Now, we’ll plot the significant associations between taxon abundances and worm counts (Worms.histo) as scatter plots. Positive slopes indicate that an increase in worm counts is associated with a greater abundance of a taxon, while negative slopes indicate that an increase in worm counts is associated with a lesser abundance of a taxon.

This will be a case of using two different data arrays within a single ggplot call.

cpglms.plot.dt <- pcap.melt.dt[Genus %in% cpglms.sig.dt$Genus] # grabbing pcap.melt.dt from above because it's already in the format that we need for easy plotting in ggplot. We're just subsetting it here so it only contains the genera that had significant associations with worm counts.
cpglms.plot.dt <- cpglms.plot.dt[complete.cases(cpglms.plot.dt)] 

ggplot(cpglms.plot.dt, aes(x = Worms.histo, y = Abundance)) + # we're using a log tranformation of the Abudance counts because that's what CPGLM does by default.
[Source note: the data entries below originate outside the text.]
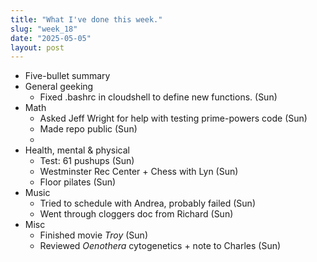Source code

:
 ```yaml
---
title: "What I've done this week."
slug: "week_18"
date: "2025-05-05"
layout: post
---
```


* Five-bullet summary
* General geeking
    - Fixed .bashrc in cloudshell to define new functions. (Sun)
* Math
    - Asked Jeff Wright for help with testing prime-powers code (Sun)
    - Made repo public (Sun)
    - 
* Health, mental & physical
    - Test: 61 pushups (Sun)
    - Westminster Rec Center + Chess with Lyn (Sun)
    - Floor pilates (Sun)
* Music
    - Tried to schedule with Andrea, probably failed (Sun)
    - Went through cloggers doc from Richard (Sun)
* Misc
    - Finished movie *Troy* (Sun)
    - Reviewed *Oenothera* cytogenetics + note to Charles (Sun)
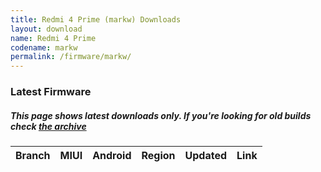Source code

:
 ```yaml
---
title: Redmi 4 Prime (markw) Downloads
layout: download
name: Redmi 4 Prime
codename: markw
permalink: /firmware/markw/
---
```


### Latest Firmware
##### This page shows latest downloads only. If you're looking for old builds check [the archive](/archive/firmware/markw/)


<div class="table-responsive-md" id="table-wrapper">
<table id="firmware" class="compact table table-striped table-hover table-sm">
    <thead class="thead-dark">
        <tr>
            <th>Branch</th>
            <th>MIUI</th>
            <th>Android</th>
            <th>Region</th>
            <th>Updated</th>
            <th>Link</th>
        </tr>
    </thead>
    <script>loadFirmwareDownloads('markw', 'latest')</script>
</table>
</div>
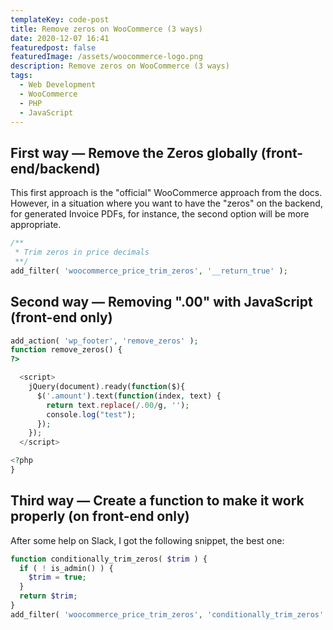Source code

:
 ```yaml
---
templateKey: code-post
title: Remove zeros on WooCommerce (3 ways)
date: 2020-12-07 16:41
featuredpost: false
featuredImage: /assets/woocommerce-logo.png
description: Remove zeros on WooCommerce (3 ways)
tags:
  - Web Development
  - WooCommerce
  - PHP
  - JavaScript
---
```


## First way — Remove the Zeros globally (front-end/backend)

This first approach is the "official" WooCommerce approach from the docs. However, in a situation where you want to have the "zeros" on the backend, for generated Invoice PDFs, for instance, the second option will be more appropriate.

```php
/**
 * Trim zeros in price decimals
 **/
add_filter( 'woocommerce_price_trim_zeros', '__return_true' );
```

## Second way — Removing ".00" with JavaScript (front-end only)

```php
add_action( 'wp_footer', 'remove_zeros' );
function remove_zeros() {
?>

  <script>
    jQuery(document).ready(function($){
      $('.amount').text(function(index, text) {
        return text.replace(/.00/g, '');
        console.log("test");
      });
    });
  </script>

<?php
}
```

## Third way — Create a function to make it work properly (on front-end only)

After some help on Slack, I got the following snippet, the best one:

```php
function conditionally_trim_zeros( $trim ) {
  if ( ! is_admin() ) {
    $trim = true;
  }
  return $trim;
}
add_filter( 'woocommerce_price_trim_zeros', 'conditionally_trim_zeros' );
```
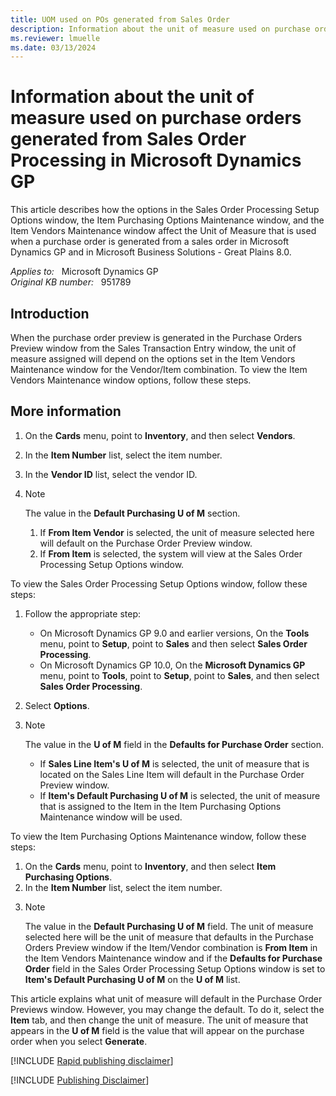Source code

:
 ```yaml
---
title: UOM used on POs generated from Sales Order
description: Information about the unit of measure used on purchase orders generated from Sales Order Processing in Microsoft Dynamics GP.
ms.reviewer: lmuelle
ms.date: 03/13/2024
---
```

# Information about the unit of measure used on purchase orders generated from Sales Order Processing in Microsoft Dynamics GP

This article describes how the options in the Sales Order Processing Setup Options window, the Item Purchasing Options Maintenance window, and the Item Vendors Maintenance window affect the Unit of Measure that is used when a purchase order is generated from a sales order in Microsoft Dynamics GP and in Microsoft Business Solutions - Great Plains 8.0.

_Applies to:_ &nbsp; Microsoft Dynamics GP  
_Original KB number:_ &nbsp; 951789

## Introduction

When the purchase order preview is generated in the Purchase Orders Preview window from the Sales Transaction Entry window, the unit of measure assigned will depend on the options set in the Item Vendors Maintenance window for the Vendor/Item combination. To view the Item Vendors Maintenance window options, follow these steps.

## More information

1. On the **Cards** menu, point to **Inventory**, and then select **Vendors**.
2. In the **Item Number** list, select the item number.
3. In the **Vendor ID** list, select the vendor ID.
4. > [!NOTE]
   > The value in the **Default Purchasing U of M** section.

    1. If **From Item Vendor** is selected, the unit of measure selected here will default on the Purchase Order Preview window.
    1. If **From Item** is selected, the system will view at the Sales Order Processing Setup Options window.

To view the Sales Order Processing Setup Options window, follow these steps:

1. Follow the appropriate step:

    - On Microsoft Dynamics GP 9.0 and earlier versions, On the **Tools** menu, point to **Setup**, point to **Sales** and then select **Sales Order Processing**.
    - On Microsoft Dynamics GP 10.0, On the **Microsoft Dynamics GP** menu, point to **Tools**, point to **Setup**, point to **Sales**, and then select **Sales Order Processing**.
2. Select **Options**.
3. > [!NOTE]
   > The value in the **U of M** field in the **Defaults for Purchase Order** section.

    - If **Sales Line Item's U of M** is selected, the unit of measure that is located on the Sales Line Item will default in the Purchase Order Preview window.
    - If **Item's Default Purchasing U of M** is selected, the unit of measure that is assigned to the Item in the Item Purchasing Options Maintenance window will be used.

To view the Item Purchasing Options Maintenance window, follow these steps:

1. On the **Cards** menu, point to **Inventory**, and then select **Item Purchasing Options**.
2. In the **Item Number** list, select the item number.
3. > [!NOTE]
   > The value in the **Default Purchasing U of M** field. The unit of measure selected here will be the unit of measure that defaults in the Purchase Orders Preview window if the Item/Vendor combination is **From Item** in the Item Vendors Maintenance window and if the **Defaults for Purchase Order** field in the Sales Order Processing Setup Options window is set to **Item's Default Purchasing U of M** on the **U of M** list.

This article explains what unit of measure will default in the Purchase Order Previews window. However, you may change the default. To do it, select the **Item** tab, and then change the unit of measure. The unit of measure that appears in the **U of M** field is the value that will appear on the purchase order when you select **Generate**.

[!INCLUDE [Rapid publishing disclaimer](../../includes/rapid-publishing-disclaimer.md)]

[!INCLUDE [Publishing Disclaimer](../../includes/publishing-disclaimer.md)]
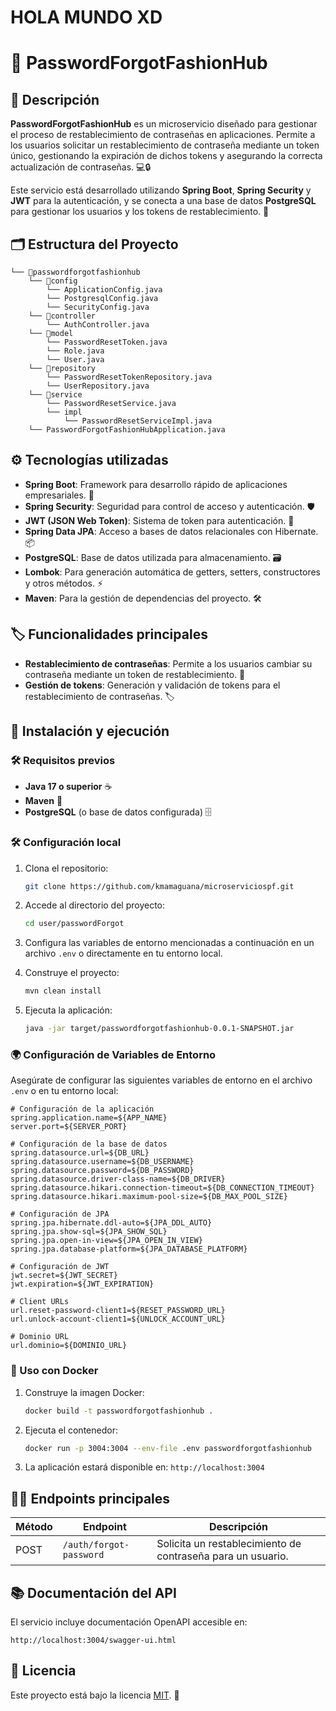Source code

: # HOLA MUNDO XD

# 🔑 PasswordForgotFashionHub

## 📝 Descripción

**PasswordForgotFashionHub** es un microservicio diseñado para gestionar el proceso de restablecimiento de contraseñas en aplicaciones. Permite a los usuarios solicitar un restablecimiento de contraseña mediante un token único, gestionando la expiración de dichos tokens y asegurando la correcta actualización de contraseñas. 💻🔒

Este servicio está desarrollado utilizando **Spring Boot**, **Spring Security** y **JWT** para la autenticación, y se conecta a una base de datos **PostgreSQL** para gestionar los usuarios y los tokens de restablecimiento. 🚀

## 🗂️ Estructura del Proyecto

```plaintext
└── 📁passwordforgotfashionhub
    └── 📁config
        └── ApplicationConfig.java
        └── PostgresqlConfig.java
        └── SecurityConfig.java
    └── 📁controller
        └── AuthController.java
    └── 📁model
        └── PasswordResetToken.java
        └── Role.java
        └── User.java
    └── 📁repository
        └── PasswordResetTokenRepository.java
        └── UserRepository.java
    └── 📁service
        └── PasswordResetService.java
        └── impl
            └── PasswordResetServiceImpl.java
    └── PasswordForgotFashionHubApplication.java
```

## ⚙️ Tecnologías utilizadas

- **Spring Boot**: Framework para desarrollo rápido de aplicaciones empresariales. 🔧
- **Spring Security**: Seguridad para control de acceso y autenticación. 🛡️
- **JWT (JSON Web Token)**: Sistema de token para autenticación. 🧩
- **Spring Data JPA**: Acceso a bases de datos relacionales con Hibernate. 📦
- **PostgreSQL**: Base de datos utilizada para almacenamiento. 🗃️
- **Lombok**: Para generación automática de getters, setters, constructores y otros métodos. ⚡
- **Maven**: Para la gestión de dependencias del proyecto. 🛠️

## 🏷️ Funcionalidades principales

- **Restablecimiento de contraseñas**: Permite a los usuarios cambiar su contraseña mediante un token de restablecimiento. 🔑
- **Gestión de tokens**: Generación y validación de tokens para el restablecimiento de contraseñas. 🏷️

## 🚀 Instalación y ejecución

### 🛠️ Requisitos previos

- **Java 17 o superior** ☕
- **Maven** 🔨
- **PostgreSQL** (o base de datos configurada) 🗄️

### 🛠️ Configuración local

1. Clona el repositorio:
   ```bash
   git clone https://github.com/kmamaguana/microserviciospf.git
   ```

2. Accede al directorio del proyecto:
   ```bash
   cd user/passwordForgot
   ```

3. Configura las variables de entorno mencionadas a continuación en un archivo `.env` o directamente en tu entorno local.

4. Construye el proyecto:
   ```bash
   mvn clean install
   ```

5. Ejecuta la aplicación:
   ```bash
   java -jar target/passwordforgotfashionhub-0.0.1-SNAPSHOT.jar
   ```

### 🌍 Configuración de Variables de Entorno

Asegúrate de configurar las siguientes variables de entorno en el archivo `.env` o en tu entorno local:

```properties
# Configuración de la aplicación
spring.application.name=${APP_NAME}
server.port=${SERVER_PORT}

# Configuración de la base de datos
spring.datasource.url=${DB_URL}
spring.datasource.username=${DB_USERNAME}
spring.datasource.password=${DB_PASSWORD}
spring.datasource.driver-class-name=${DB_DRIVER}
spring.datasource.hikari.connection-timeout=${DB_CONNECTION_TIMEOUT}
spring.datasource.hikari.maximum-pool-size=${DB_MAX_POOL_SIZE}

# Configuración de JPA
spring.jpa.hibernate.ddl-auto=${JPA_DDL_AUTO}
spring.jpa.show-sql=${JPA_SHOW_SQL}
spring.jpa.open-in-view=${JPA_OPEN_IN_VIEW}
spring.jpa.database-platform=${JPA_DATABASE_PLATFORM}

# Configuración de JWT
jwt.secret=${JWT_SECRET}
jwt.expiration=${JWT_EXPIRATION}

# Client URLs
url.reset-password-client1=${RESET_PASSWORD_URL}
url.unlock-account-client1=${UNLOCK_ACCOUNT_URL}

# Dominio URL
url.dominio=${DOMINIO_URL}
```

### 🐳 Uso con Docker

1. Construye la imagen Docker:
   ```bash
   docker build -t passwordforgotfashionhub .
   ```

2. Ejecuta el contenedor:
   ```bash
   docker run -p 3004:3004 --env-file .env passwordforgotfashionhub
   ```

3. La aplicación estará disponible en: `http://localhost:3004`

## 🧑‍💻 Endpoints principales

| Método | Endpoint               | Descripción                                        |
|--------|------------------------|----------------------------------------------------|
| POST   | `/auth/forgot-password` | Solicita un restablecimiento de contraseña para un usuario. |

## 📚 Documentación del API

El servicio incluye documentación OpenAPI accesible en:
```
http://localhost:3004/swagger-ui.html
```

## 📜 Licencia

Este proyecto está bajo la licencia [MIT](https://opensource.org/licenses/MIT). 📝
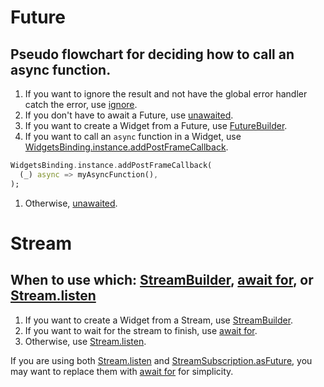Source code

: # Future
## Pseudo flowchart for deciding how to call an async function.
1. If you want to ignore the result and not have the global error handler catch the error, use [ignore](https://api.flutter.dev/flutter/dart-async/FutureExtensions/ignore.html).
1. If you don't have to await a Future, use [unawaited](https://api.dart.dev/stable/dart-async/unawaited.html).
1. If you want to create a Widget from a Future, use [FutureBuilder](https://api.flutter.dev/flutter/widgets/FutureBuilder-class.html).
1. If you want to call an `async` function in a Widget, use [WidgetsBinding.instance.addPostFrameCallback](https://api.flutter.dev/flutter/scheduler/SchedulerBinding/addPostFrameCallback.html).
  ```dart
  WidgetsBinding.instance.addPostFrameCallback(
    (_) async => myAsyncFunction(),
  );
  ```
1. Otherwise, [unawaited](https://api.dart.dev/stable/dart-async/unawaited.html).

# Stream
## When to use which: [StreamBuilder](https://api.flutter.dev/flutter/widgets/StreamBuilder-class.html), [await for](https://dart.dev/libraries/async/using-streams#receiving-stream-events), or [Stream.listen](https://api.flutter.dev/flutter/dart-async/Stream/listen.html)
1. If you want to create a Widget from a Stream, use [StreamBuilder](https://api.flutter.dev/flutter/widgets/StreamBuilder-class.html).
1. If you want to wait for the stream to finish, use [await for](https://dart.dev/libraries/async/using-streams#receiving-stream-events).
1. Otherwise, use [Stream.listen](https://api.flutter.dev/flutter/dart-async/Stream/listen.html).

If you are using both [Stream.listen](https://api.flutter.dev/flutter/dart-async/Stream/listen.html) and [StreamSubscription.asFuture](https://api.flutter.dev/flutter/dart-async/StreamSubscription/asFuture.html), you may want to replace them with [await for](https://dart.dev/libraries/async/using-streams#receiving-stream-events) for simplicity.
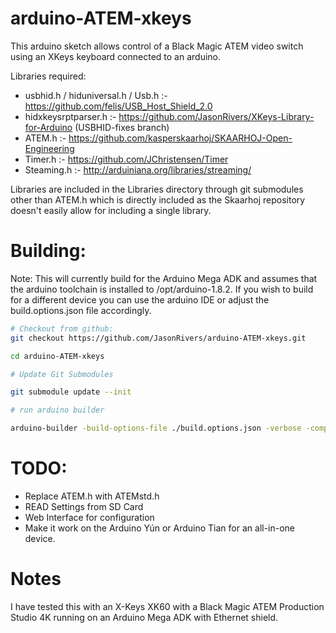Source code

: # arduino-ATEM-xkeys

This arduino sketch allows control of a Black Magic ATEM video switch using an XKeys keyboard connected to an arduino.

Libraries required:

 * usbhid.h / hiduniversal.h / Usb.h :- https://github.com/felis/USB_Host_Shield_2.0
 * hidxkeysrptparser.h :- https://github.com/JasonRivers/XKeys-Library-for-Arduino (USBHID-fixes branch)
 * ATEM.h :- https://github.com/kasperskaarhoj/SKAARHOJ-Open-Engineering
 * Timer.h :- https://github.com/JChristensen/Timer
 * Steaming.h :- http://arduiniana.org/libraries/streaming/

Libraries are included in the Libraries directory through git submodules other than ATEM.h which is directly included as the Skaarhoj repository doesn't easily allow for including a single library. 

# Building:

Note: This will currently build for the Arduino Mega ADK and assumes that the arduino toolchain is installed to /opt/arduino-1.8.2. If you wish to build for a different device you can use the arduino IDE or adjust the build.options.json file accordingly.

```sh
# Checkout from github:
git checkout https://github.com/JasonRivers/arduino-ATEM-xkeys.git

cd arduino-ATEM-xkeys

# Update Git Submodules

git submodule update --init

# run arduino builder

arduino-builder -build-options-file ./build.options.json -verbose -compile ./arduino-ATEM-xkeys.ino
```


# TODO:

 * Replace ATEM.h with ATEMstd.h
 * READ Settings from SD Card
 * Web Interface for configuration
 * Make it work on the Arduino Yún or Arduino Tian for an all-in-one device.

# Notes

I have tested this with an X-Keys XK60 with a Black Magic ATEM Production Studio 4K running on an Arduino Mega ADK
with Ethernet shield.

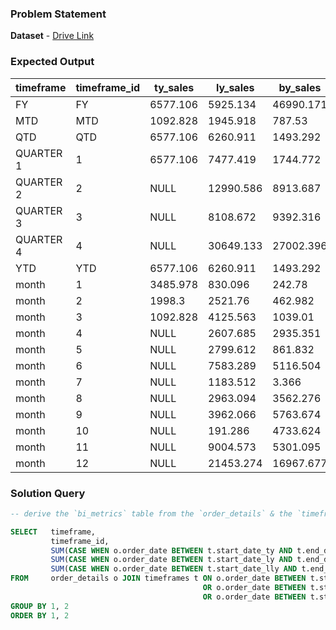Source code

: ### Problem Statement



**Dataset** - [Drive Link](https://drive.google.com/file/d/1oQTYGNkO7-4gwgWDeY2YwMkeP_vH78ju/view)


### Expected Output

| timeframe | timeframe_id | ty_sales | ly_sales | by_sales |
|-----------|--------------|----------|----------|----------|
| FY         | FY           | 6577.106  | 5925.134  | 46990.171  |
| MTD        | MTD          | 1092.828  | 1945.918  | 787.53   |
| QTD        | QTD          | 6577.106  | 6260.911  | 1493.292  |
| QUARTER 1  | 1            | 6577.106  | 7477.419  | 1744.772  |
| QUARTER 2  | 2            | NULL     | 12990.586 | 8913.687  |
| QUARTER 3  | 3            | NULL     | 8108.672  | 9392.316  |
| QUARTER 4  | 4            | NULL     | 30649.133 | 27002.396 |
| YTD        | YTD          | 6577.106  | 6260.911  | 1493.292  |
| month      | 1            | 3485.978  | 830.096   | 242.78   |
| month      | 2            | 1998.3   | 2521.76  | 462.982   |
| month      | 3            | 1092.828  | 4125.563  | 1039.01  |
| month      | 4            | NULL     | 2607.685  | 2935.351  |
| month      | 5            | NULL     | 2799.612  | 861.832   |
| month      | 6            | NULL     | 7583.289  | 5116.504  |
| month      | 7            | NULL     | 1183.512  | 3.366     |
| month      | 8            | NULL     | 2963.094    | 3562.276  |
| month      | 9            | NULL     | 3962.066  | 5763.674  |
| month      | 10           | NULL     | 191.286  | 4733.624  |
| month      | 11           | NULL     | 9004.573  | 5301.095  |
| month      | 12           | NULL     | 21453.274 | 16967.677 |


### Solution Query

```sql
-- derive the `bi_metrics` table from the `order_details` & the `timeframes` table.

SELECT   timeframe,
         timeframe_id,
         SUM(CASE WHEN o.order_date BETWEEN t.start_date_ty AND t.end_date_ty THEN sales END) AS ty_sales,
         SUM(CASE WHEN o.order_date BETWEEN t.start_date_ly AND t.end_date_ly THEN sales END) AS ly_sales,
         SUM(CASE WHEN o.order_date BETWEEN t.start_date_lly AND t.end_date_lly THEN sales END) AS lly_sales
FROM     order_details o JOIN timeframes t ON o.order_date BETWEEN t.start_date_ty AND t.end_date_ty
                                           OR o.order_date BETWEEN t.start_date_ly AND t.end_date_ly
                                           OR o.order_date BETWEEN t.start_date_lly AND t.end_date_lly
GROUP BY 1, 2
ORDER BY 1, 2
```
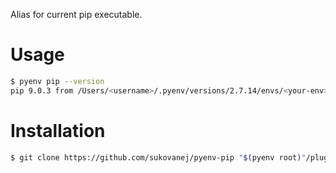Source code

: Alias for current pip executable.

# Usage

```bash
$ pyenv pip --version
pip 9.0.3 from /Users/<username>/.pyenv/versions/2.7.14/envs/<your-env>/lib/python2.7/site-packages (python 2.7)
```

# Installation

```bash
$ git clone https://github.com/sukovanej/pyenv-pip "$(pyenv root)"/plugins/pyenv-pip
```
You can change this in the cpglm()
  geom_point() + # makes it a scatter plot 
  geom_abline(
    data = cpglms.sig.dt, # Notice we're using a different data.table here than that above that contains the intercepts and slopes. Also note that for facet_wrap() to work below, the same facet variable has to be present in this second data.table, too
aes(intercept = Intercept, slope = Slope),
color = "red"
) +
  facet_wrap(~ Genus, scales = "free_y")

While these associations have been deemed significant by the statistical test, how many are you convinced are strong, likely real, associations?